We have spoken but it's just the way she is. She knows why we havea difficult relationship, I do try to get along with her. Hence the trip to Spain.
I know she isn't going to be here forever and I do love her, she just drives me crazy I think her mother was the same way it's a Spanish things. Very domineering
You need to stop getting stressed it is no good for the heart
Now then this is one night ( hope your Mum does not snore ) but we can do anything just one night and if it feels to much do some deep breathing and think of the end result which is been in Spain
Hello, try and do some of those breathing exercises we are all recommended to do. Imagine yourself in your favourite place and try and relax. As you said tomorrow you will be able to see the sea, have a lovely time xxx
sorry but you seem very ungrateful towards the person who brought you into this world. And lucky you going on holiday when a lot in this forum are worried about real health issues. 🙇🏼♂️
I don't mean to sound ungrateful. There are reasons me and Mum have a difficult relationship, which I won't be posting about on here
I do have several health issues and the holiday is a way for me to de stress.

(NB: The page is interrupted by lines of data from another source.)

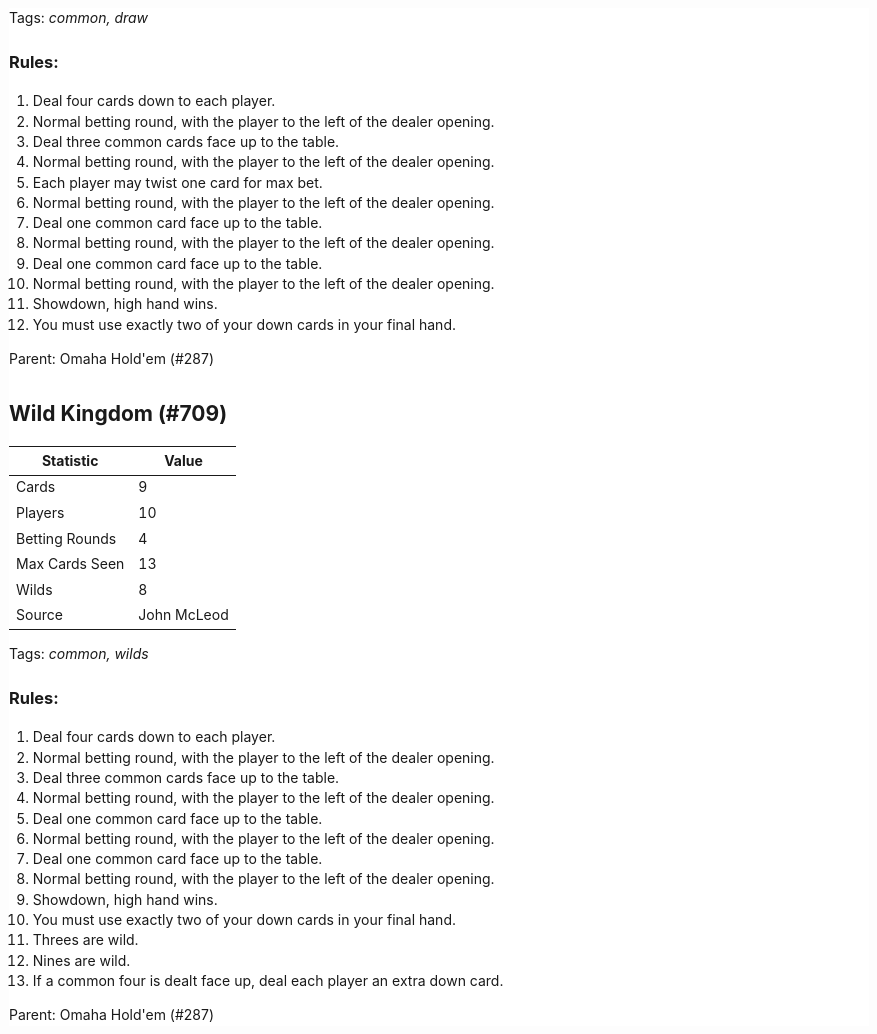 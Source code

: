 Tags: *common, draw*
### Rules:
1. Deal four cards down to each player.
2. Normal betting round, with the player to the left of the dealer opening.
3. Deal three common cards face up to the table.
4. Normal betting round, with the player to the left of the dealer opening.
5. Each player may twist one card for max bet.
6. Normal betting round, with the player to the left of the dealer opening.
7. Deal one common card face up to the table.
8. Normal betting round, with the player to the left of the dealer opening.
9. Deal one common card face up to the table.
10. Normal betting round, with the player to the left of the dealer opening.
11. Showdown, high hand wins.
12. You must use exactly two of your down cards in your final hand.

Parent: Omaha Hold'em (#287)


## Wild Kingdom (#709)

|Statistic|Value|
|---------|-----|
|Cards|9|
|Players|10|
|Betting Rounds|4|
|Max Cards Seen|13|
|Wilds|8|
|Source|John McLeod|

Tags: *common, wilds*
### Rules:
1. Deal four cards down to each player.
2. Normal betting round, with the player to the left of the dealer opening.
3. Deal three common cards face up to the table.
4. Normal betting round, with the player to the left of the dealer opening.
5. Deal one common card face up to the table.
6. Normal betting round, with the player to the left of the dealer opening.
7. Deal one common card face up to the table.
8. Normal betting round, with the player to the left of the dealer opening.
9. Showdown, high hand wins.
10. You must use exactly two of your down cards in your final hand.
11. Threes are wild.
12. Nines are wild.
13. If a common four is dealt face up, deal each player an extra down card.

Parent: Omaha Hold'em (#287)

I have previously posted about my health issues and most of the comments on here are from people who have seen my previous posts. I felt this to be a safe place to post about my frustrations
sorry please remind me exactly what your heart issues are. As on this post I cannot find one part about heart problem to advise on. Hence my reply is about life with a heart problem
Valentina I have read several of your posts and you will and have received good advice. But this post is not really about any health issue but more about your relationship with your mother. I just find a BHF forum is not about that. Well not why I have participated for three years. Good luck in your future and enjoy your holiday
When you get to the hotel, ask if they can switch you to a twin. One problem easily solved.

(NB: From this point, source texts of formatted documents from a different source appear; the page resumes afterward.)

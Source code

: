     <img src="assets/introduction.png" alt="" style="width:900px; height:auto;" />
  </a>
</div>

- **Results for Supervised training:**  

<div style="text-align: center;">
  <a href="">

I joined this forum to exchange ideas on heart related health issues and hopefully contribute so that others may benefit as they see fit. What I do not expect to see are members describing fellow members as cretins or obnoxious. Anyone who thinks it is appropriate to publish insulting posts like that, and indeed 'likes' such posts thereby condoning insulting behaviour, should consider why they are here. There are far better and more civilised ways of communicating your disagreement with what someone has said, and if anyone cannot find a way of doing that I suggest they should refrain from posting.
if sharing a double bed with your mother is bothering you, I would suggest you ask if a twin bedded room is available as an alternative ; most hotels are quite accommodating. Don't let little annoyances spoil your chance to relax and unwind, it'so important to destress .
I also suffer from stress and the worst thing is when one is in a negative frame of mind, one is focussed on some of the unhappy times forgetting that during the period of childhood, adolescence and adulthood you spend many more happy times with friends, near and dear ones than some negative times. Why it happens, I do not know but it makes sense to talk to somebody who knows about the human mind. Just talking is a therapy. You must not forget to check your body because even long term mild illness can make you more susceptible to lack of wellness. That is why exercise to keep the body in good shape is important. During winter and bad weather, something simple like an exercise bike will stimulate your cardiovascular system. Have a nice day and we must understand and help each other.